Garibaldi Lake in Whistler with snow-capped mountains as the backdrop
The Impressive Garibaldi Lake

The Garibaldi Lake hike was an 18 km there and back hike. I was not ready for this in the slightest. I decided to go last minute with a hostel friend. The hike itself didn’t offer many views as I struggled uphill for 810 metres. This was my first lake experience in Canada. I was so happy. It didn’t disappoint and was bigger than any expectations I had. It was cold as Winter was drawing in. Yet that didn’t matter as I sat looking at the blue lake surrounded by snow-capped mountains. This is what I came to Canada for… well, snowboarding too.

Whistler and Blackcomb Mountain, Whistler

Me standing next to the snow walls on Whistler mountain
The Snow Wall on Whistler Mountain

What can I say about this small mountain town? I’ll be very biased as this place feels like home. I came for the Winter Season but I had to see this place in Summer too. Oh my, how a mountain can change so much between seasons.

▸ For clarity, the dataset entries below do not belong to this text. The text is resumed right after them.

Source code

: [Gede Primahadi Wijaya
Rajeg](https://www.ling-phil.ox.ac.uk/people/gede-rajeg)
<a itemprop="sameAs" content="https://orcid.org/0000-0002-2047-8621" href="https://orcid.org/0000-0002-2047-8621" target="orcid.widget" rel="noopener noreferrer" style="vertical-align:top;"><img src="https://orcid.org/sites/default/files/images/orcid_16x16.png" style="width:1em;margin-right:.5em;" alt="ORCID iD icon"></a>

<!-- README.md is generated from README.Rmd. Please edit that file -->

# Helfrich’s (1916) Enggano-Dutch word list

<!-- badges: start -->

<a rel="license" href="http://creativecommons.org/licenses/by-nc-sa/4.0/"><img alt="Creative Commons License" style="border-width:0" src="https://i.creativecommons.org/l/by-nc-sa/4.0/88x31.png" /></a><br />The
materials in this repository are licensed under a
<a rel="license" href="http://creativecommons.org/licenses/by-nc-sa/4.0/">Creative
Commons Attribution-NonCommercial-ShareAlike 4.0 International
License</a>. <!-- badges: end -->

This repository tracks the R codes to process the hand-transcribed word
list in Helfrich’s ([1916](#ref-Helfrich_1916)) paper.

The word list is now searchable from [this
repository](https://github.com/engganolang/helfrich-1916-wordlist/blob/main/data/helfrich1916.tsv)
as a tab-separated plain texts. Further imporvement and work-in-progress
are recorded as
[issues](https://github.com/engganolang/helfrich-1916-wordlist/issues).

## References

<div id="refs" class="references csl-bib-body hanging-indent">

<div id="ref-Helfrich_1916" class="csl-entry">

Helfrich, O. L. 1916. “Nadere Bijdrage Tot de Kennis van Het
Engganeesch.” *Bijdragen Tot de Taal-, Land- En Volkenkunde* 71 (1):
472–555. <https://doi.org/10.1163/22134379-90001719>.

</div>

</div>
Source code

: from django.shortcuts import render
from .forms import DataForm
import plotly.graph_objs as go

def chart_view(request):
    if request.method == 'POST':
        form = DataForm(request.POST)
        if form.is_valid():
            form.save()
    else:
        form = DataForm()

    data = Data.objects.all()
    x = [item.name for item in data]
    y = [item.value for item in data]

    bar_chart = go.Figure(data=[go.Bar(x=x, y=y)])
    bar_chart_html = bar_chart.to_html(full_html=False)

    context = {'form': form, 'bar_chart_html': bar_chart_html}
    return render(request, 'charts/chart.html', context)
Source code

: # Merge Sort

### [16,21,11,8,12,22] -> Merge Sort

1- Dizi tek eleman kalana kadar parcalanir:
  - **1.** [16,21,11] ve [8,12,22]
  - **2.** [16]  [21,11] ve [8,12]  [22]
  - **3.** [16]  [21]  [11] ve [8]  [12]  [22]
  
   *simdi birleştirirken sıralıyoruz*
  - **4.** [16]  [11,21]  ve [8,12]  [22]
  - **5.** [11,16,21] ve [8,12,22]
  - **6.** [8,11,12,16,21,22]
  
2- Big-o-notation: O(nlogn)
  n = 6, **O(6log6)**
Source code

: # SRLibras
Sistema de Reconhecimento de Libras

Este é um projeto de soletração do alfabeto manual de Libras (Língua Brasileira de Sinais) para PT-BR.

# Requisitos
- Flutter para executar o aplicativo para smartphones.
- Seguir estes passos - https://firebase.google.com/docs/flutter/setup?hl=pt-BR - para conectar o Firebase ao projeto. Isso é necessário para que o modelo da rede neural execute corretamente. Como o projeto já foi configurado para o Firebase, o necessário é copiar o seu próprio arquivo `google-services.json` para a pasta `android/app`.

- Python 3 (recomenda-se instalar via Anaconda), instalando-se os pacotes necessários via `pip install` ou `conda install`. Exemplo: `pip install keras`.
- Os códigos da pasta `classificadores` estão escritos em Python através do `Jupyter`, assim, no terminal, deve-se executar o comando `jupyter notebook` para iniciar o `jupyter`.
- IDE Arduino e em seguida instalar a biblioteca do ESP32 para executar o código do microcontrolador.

Me at the starting point for the Whistler Suspension Bridge at Whistler Mountain
Conquering My Fear of Heights

The mountains (Whistler and Blackcomb) offer many hiking trails in the summer months. Whistler Mountain has a bike park for downhill riders. The suspension bridge tested my fear of heights. Viewing the snow walls was insane as you can see how deep the snow gets. That was amazing as I just spent the Winter snowboarding on it.

Over on Blackcomb, you can still make your way to 7th heaven and take in the breathtaking views on offer. Also, you can watch some glacier skiing/snowboarding.

It was well worth the summer day trip up the mountain.

Sea to Sky Highway – Nairn Falls

Narin Falls running through trees on the Sea to Sky Highway
Nairn Falls

Nairn Falls is a waterfall north of Whistler. It sits 60 metres high. The smallest of three the along the Sea to Sky Highway. It is a short 1.5 km to the viewpoint. Just because it was the smallest it doesn’t mean that you should avoid it. All three waterfalls are different types so stopping by all is a real treat.

Joffre Lakes, Highway 99

The excitement for this hike boiled over as I had waited so long to check out Joffre Lakes. I had only heard good things. 3 lakes to see and a total of 8 km there and back trip. The lower lake was only 5 minutes from the car park. The middle lake is around the 3.5 km mark. We set off, all uphill, and at quite a pace.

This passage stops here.